全3689文字
PR

 新型コロナウイルス感染症(コロナ禍)で混乱した直近2年の間に、世界情勢は大きく変わった。その方向を一言で言うと、「内向化」と「仮想化」になるのではないか。

 私たちは、国を越える際の移動制限だけでなく、自国内での行動すらも制限されて自粛生活を送ってきた。こうした中で人々が得る情報は、直接触れ合って自身の目で見て感じるものから、ネットなどから流れてくる間接的かつ一方的なものが大半になってしまう。こうした情報が支配的な状況での思考が「内向き」になるのは必然かもしれない。世界的な「内向き」傾向の典型が米中対立である。また、生身の人間が直接触れ会えない中で、ネットワーク技術の進歩を背景にした仮想の交流の場が発達していくのも当然の流れである。今後の大きなトレンドになりそうな「メタバース」は、こうした現況に後押しされて加速しそうだ。

 2022年の電子業界、IT業界で注目したい潮流・技術・企業を、それぞれの分野や視座から産業界に関わっている有識者に挙げてもらうテクノ大喜利。今回の回答者は、中国の電子産業の動きと日本企業との関わりをウオッチしているテック・アンド・ビズの北原洋明氏である。同氏は、電子産業の分野、特に製造で重要な役割を果たす中国の状況を見ながら、「内向化」と「仮想化」によって変わる中国企業の今後を整理した。

(記事構成は伊藤 元昭=エンライト)

北原 洋明(きたはら ひろあき)
テック・アンド・ビズ 代表
北原 洋明(きたはら ひろあき) 半導体製造装置、ディスプレーパネル製造の経験を経て2007年にテック・アンド・ビズを立ち上げ、電子デバイス分野での情報サポートを行っている。製造の主力となっている中国での情報をベースとし、太陽電池、ディスプレーなどの分野で活動してきたが、最近はLEDや半導体その他の電子デバイスにも分野を広げている。

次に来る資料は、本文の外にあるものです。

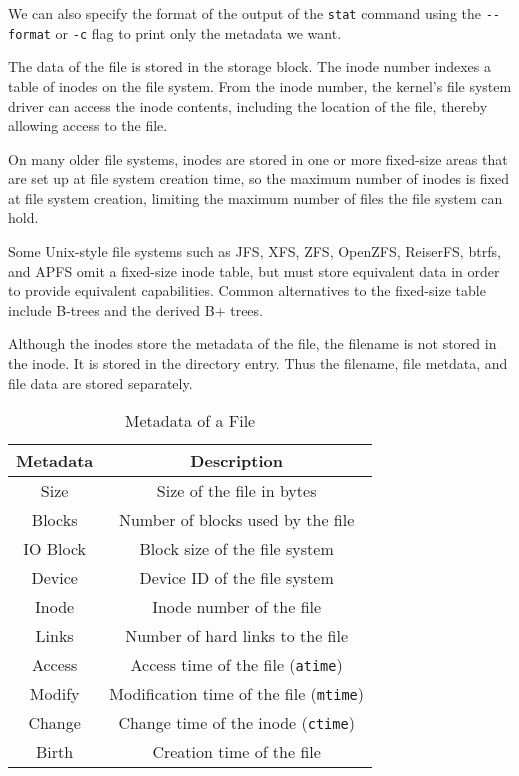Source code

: We can also specify the format of the output of the \lstinline|stat| command using the \lstinline|--format| or \lstinline|-c| flag to print only the metadata we want.

The data of the file is stored in the storage block.
The inode number indexes a table of inodes on the file system.
From the inode number, the kernel's file system driver can access the inode contents, including the location of the file, thereby allowing access to the file.

On many older file systems, inodes are stored in one or more fixed-size areas that are set up at file system creation time, so the maximum number of inodes is fixed at file system creation, limiting the maximum number of files the file system can hold.

Some Unix-style file systems such as JFS, XFS, ZFS, OpenZFS, ReiserFS, btrfs, and APFS omit a fixed-size inode table, but must store equivalent data in order to provide equivalent capabilities. Common alternatives to the fixed-size table include B-trees and the derived B+ trees.

\begin{remark}
  Although the inodes store the metadata of the file, the filename is not stored in the inode.
  It is stored in the directory entry.
  Thus the filename, file metdata, and file data are stored separately.
\end{remark}

\begin{table}
\caption{Metadata of a File}
\begin{tabular}{ c c }
  \toprule
  Metadata & Description \\
 \midrule
  Size & Size of the file in bytes \\
  Blocks & Number of blocks used by the file \\
  IO Block & Block size of the file system \\
  Device & Device ID of the file system \\
  Inode & Inode number of the file \\
  Links & Number of hard links to the file \\
  Access & Access time of the file (\lstinline|atime|) \\
  Modify & Modification time of the file (\lstinline|mtime|) \\
  Change & Change time of the inode (\lstinline|ctime|) \\
  Birth & Creation time of the file \\
 \bottomrule
 \end{tabular}
\end{table}


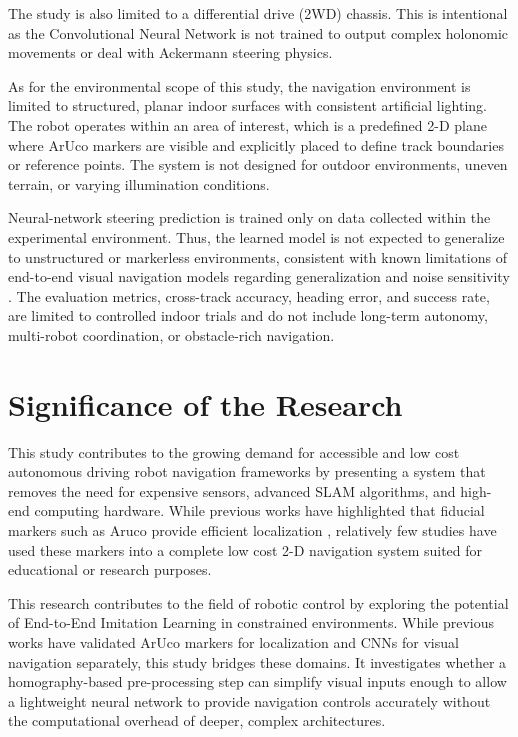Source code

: The study is also limited to a differential drive (2WD) chassis. This is intentional as the Convolutional Neural Network is not trained to output complex holonomic movements or deal with Ackermann steering physics.

As for the environmental scope of this study, the navigation environment is limited to structured, planar indoor surfaces with consistent artificial lighting. The robot operates within an area of interest, which is a predefined 2-D plane where ArUco markers are visible and explicitly placed to define track boundaries or reference points. The system is not designed for outdoor environments, uneven terrain, or varying illumination conditions.

Neural-network steering prediction is trained only on data collected within the experimental environment. Thus, the learned model is not expected to generalize to unstructured or markerless environments, consistent with known limitations of end-to-end visual navigation models regarding generalization and noise sensitivity \cite{Bansal2020ChauffeurNet, Codevilla2019BehaviorCloningLimits}. The evaluation metrics, cross-track accuracy, heading error, and success rate, are limited to controlled indoor trials and do not include long-term autonomy, multi-robot coordination, or obstacle-rich navigation.

\section{Significance of the Research } 
This study contributes to the growing demand for accessible and low cost autonomous driving robot navigation frameworks by presenting a system that removes the need for expensive sensors, advanced SLAM algorithms, and high-end computing hardware. While previous works have highlighted that fiducial markers such as Aruco provide efficient localization \cite{GarridoJurado2014FiducialMarkers, RomeroRamirez2018SpeededFiducialDetection}, relatively few studies have used these markers into a complete low cost 2-D navigation system suited for educational or research purposes.

This research contributes to the field of robotic control by exploring the potential of End-to-End Imitation Learning in constrained environments. While previous works have validated ArUco markers for localization \cite{RomeroRamirez2018SpeededFiducialDetection} and CNNs for visual navigation separately, this study bridges these domains. It investigates whether a homography-based pre-processing step can simplify visual inputs enough to allow a lightweight neural network to provide navigation controls accurately without the computational overhead of deeper, complex architectures.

中国のディスプレー協会の顧問などの活動も通して日系企業の現地ビジネスのサポートも手がけている。
【質問1】2022年、注目したいビジネスや技術開発の潮流を挙げてください。
【回答】エネルギー問題、特に脱炭素と再生可能エネルギーに関連した地政学的動向

 2022年に注目したいのは、エネルギー問題への対応の行方である。特に、対応のキーワードとなっている脱炭素と再生可能エネルギーへの対応に向けた取り組みの動きを注視したい。

 エネルギー問題は、人々の生活と国の産業発展には欠かせない最重要の課題である。各国の政治の根底にある課題であり、地政学の重要なテーマでもある。世界の製造工場といわれている中国でも、エネルギーの確保が政治の重要な課題となっている。脱炭素は地球温暖化防止のための重要な指標であり、その実現手法として、クリーンな再生可能エネルギーに期待がかかる。その一方で、再生可能エネルギーは、国家の内向化を加速する要因にもなる。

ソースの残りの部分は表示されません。